▶ [WHAT TO PRODUCE] Your output should be the entries below, from the first line up to and including the line with "a single experiment", reproduced exactly and with no other lines.

▶ [Data entries]
══════════════════════════════

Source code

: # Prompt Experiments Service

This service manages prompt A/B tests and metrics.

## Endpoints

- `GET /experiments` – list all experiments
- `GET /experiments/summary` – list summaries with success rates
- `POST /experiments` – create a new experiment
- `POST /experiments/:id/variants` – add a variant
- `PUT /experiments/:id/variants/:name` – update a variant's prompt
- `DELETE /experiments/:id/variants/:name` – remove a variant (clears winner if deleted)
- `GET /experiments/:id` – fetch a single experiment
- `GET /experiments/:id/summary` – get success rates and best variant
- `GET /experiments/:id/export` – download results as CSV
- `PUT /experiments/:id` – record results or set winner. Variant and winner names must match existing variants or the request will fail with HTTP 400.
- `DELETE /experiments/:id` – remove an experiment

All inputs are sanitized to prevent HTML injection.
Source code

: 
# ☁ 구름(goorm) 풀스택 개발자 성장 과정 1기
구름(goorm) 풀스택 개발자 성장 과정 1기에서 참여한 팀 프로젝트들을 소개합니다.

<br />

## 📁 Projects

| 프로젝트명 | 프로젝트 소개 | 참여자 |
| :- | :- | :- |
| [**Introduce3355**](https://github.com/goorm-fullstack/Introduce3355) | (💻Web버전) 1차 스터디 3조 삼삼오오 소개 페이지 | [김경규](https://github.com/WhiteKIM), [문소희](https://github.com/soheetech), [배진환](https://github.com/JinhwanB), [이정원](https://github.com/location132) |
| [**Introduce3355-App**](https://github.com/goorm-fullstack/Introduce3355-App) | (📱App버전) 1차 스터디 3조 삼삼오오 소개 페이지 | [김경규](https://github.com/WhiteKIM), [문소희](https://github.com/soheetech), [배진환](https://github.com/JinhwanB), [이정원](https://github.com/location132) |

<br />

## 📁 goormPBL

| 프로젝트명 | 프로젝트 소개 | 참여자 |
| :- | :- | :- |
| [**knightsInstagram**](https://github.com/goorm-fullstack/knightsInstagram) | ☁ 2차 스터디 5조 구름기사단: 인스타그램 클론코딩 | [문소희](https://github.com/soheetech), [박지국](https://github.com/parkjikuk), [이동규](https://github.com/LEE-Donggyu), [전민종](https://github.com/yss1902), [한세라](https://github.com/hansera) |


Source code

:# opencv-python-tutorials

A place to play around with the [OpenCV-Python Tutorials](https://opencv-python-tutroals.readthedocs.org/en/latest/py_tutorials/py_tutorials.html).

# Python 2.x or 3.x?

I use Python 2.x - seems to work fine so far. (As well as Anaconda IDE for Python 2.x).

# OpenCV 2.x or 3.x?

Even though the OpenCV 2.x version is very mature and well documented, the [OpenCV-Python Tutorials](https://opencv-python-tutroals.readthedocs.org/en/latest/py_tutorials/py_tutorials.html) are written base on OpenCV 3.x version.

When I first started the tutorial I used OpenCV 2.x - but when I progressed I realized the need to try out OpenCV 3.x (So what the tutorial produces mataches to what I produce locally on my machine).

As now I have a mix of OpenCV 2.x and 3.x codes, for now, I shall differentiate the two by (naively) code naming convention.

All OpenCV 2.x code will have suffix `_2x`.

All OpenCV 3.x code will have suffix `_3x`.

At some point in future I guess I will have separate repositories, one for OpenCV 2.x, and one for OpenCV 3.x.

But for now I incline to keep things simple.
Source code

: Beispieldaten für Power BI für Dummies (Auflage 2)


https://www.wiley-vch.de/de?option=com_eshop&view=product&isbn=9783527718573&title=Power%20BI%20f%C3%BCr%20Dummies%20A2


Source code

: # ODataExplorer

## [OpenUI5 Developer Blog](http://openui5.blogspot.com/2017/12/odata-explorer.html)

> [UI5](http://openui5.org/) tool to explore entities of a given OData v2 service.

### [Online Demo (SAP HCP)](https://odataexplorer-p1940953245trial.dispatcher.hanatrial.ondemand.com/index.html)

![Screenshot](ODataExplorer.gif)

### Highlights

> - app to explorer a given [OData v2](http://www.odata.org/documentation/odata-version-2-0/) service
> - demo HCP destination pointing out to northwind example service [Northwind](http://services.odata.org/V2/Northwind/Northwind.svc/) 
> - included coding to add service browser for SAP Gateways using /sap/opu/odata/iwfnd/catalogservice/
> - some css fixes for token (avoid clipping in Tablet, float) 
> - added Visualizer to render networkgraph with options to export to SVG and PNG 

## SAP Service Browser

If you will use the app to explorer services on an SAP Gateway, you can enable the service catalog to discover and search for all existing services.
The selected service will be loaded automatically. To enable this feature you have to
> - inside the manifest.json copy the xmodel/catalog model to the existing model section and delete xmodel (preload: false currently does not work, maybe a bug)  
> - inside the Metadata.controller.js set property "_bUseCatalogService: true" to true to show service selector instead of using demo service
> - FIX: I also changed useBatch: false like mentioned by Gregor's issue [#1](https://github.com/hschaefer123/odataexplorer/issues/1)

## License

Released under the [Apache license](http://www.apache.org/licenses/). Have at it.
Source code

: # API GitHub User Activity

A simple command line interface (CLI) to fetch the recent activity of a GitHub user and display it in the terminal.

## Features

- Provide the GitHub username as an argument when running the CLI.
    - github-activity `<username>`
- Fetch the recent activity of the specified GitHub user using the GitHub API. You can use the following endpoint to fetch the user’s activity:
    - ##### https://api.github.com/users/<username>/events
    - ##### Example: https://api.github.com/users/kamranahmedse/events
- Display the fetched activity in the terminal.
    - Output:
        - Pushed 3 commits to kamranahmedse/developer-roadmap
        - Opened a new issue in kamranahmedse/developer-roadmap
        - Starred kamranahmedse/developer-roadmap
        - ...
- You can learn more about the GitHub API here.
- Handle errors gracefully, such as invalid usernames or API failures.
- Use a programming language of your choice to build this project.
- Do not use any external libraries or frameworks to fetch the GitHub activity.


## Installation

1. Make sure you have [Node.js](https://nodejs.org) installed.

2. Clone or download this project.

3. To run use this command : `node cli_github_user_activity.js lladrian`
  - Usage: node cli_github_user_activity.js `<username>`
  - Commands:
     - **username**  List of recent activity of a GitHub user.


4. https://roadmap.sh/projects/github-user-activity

══════════════════════════════

▶ [WRITTEN RESPONSE]
Source code

: # Prompt Experiments Service

This service manages prompt A/B tests and metrics.

## Endpoints

- `GET /experiments` – list all experiments
- `GET /experiments/summary` – list summaries with success rates
- `POST /experiments` – create a new experiment
- `POST /experiments/:id/variants` – add a variant
- `PUT /experiments/:id/variants/:name` – update a variant's prompt
- `DELETE /experiments/:id/variants/:name` – remove a variant (clears winner if deleted)
- `GET /experiments/:id` – fetch a single experiment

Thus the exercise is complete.